Task item.
Go through the records and report each line in which the word "navigate" occurs.
══ Excerpted records
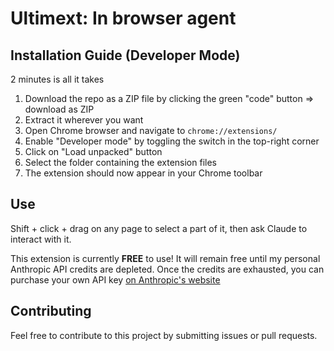 # Ultimext: In browser agent

## Installation Guide (Developer Mode)
2 minutes is all it takes

1. Download the repo as a ZIP file by clicking the green "code" button => download as ZIP
2. Extract it wherever you want
3. Open Chrome browser and navigate to `chrome://extensions/`
4. Enable "Developer mode" by toggling the switch in the top-right corner
5. Click on "Load unpacked" button
6. Select the folder containing the extension files
7. The extension should now appear in your Chrome toolbar

## Use

Shift + click + drag on any page to select a part of it, then ask Claude to interact with it.

This extension is currently **FREE** to use! It will remain free until my personal Anthropic API credits are depleted.
Once the credits are exhausted, you can purchase your own API key [on Anthropic's website](https://console.anthropic.com/)


## Contributing
Feel free to contribute to this project by submitting issues or pull requests.

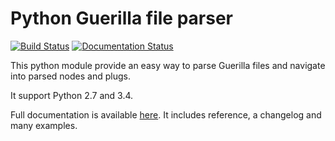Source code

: # Python Guerilla file parser

[![Build Status](https://travis-ci.org/Narann/guerilla_parser.svg?branch=master)](https://travis-ci.org/Narann/guerilla_parser)
[![Documentation Status](https://readthedocs.org/projects/guerilla-parser/badge/?version=latest)](http://guerilla-parser.readthedocs.io/en/latest/?badge=latest)

This python module provide an easy way to parse Guerilla files and navigate into parsed nodes and plugs.

It support Python 2.7 and 3.4.

Full documentation is available [here](http://guerilla-parser.readthedocs.io). It includes reference, a changelog and many examples.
════
Expected answer.
3. Open Chrome browser and navigate to `chrome://extensions/`
This python module provide an easy way to parse Guerilla files and navigate into parsed nodes and plugs.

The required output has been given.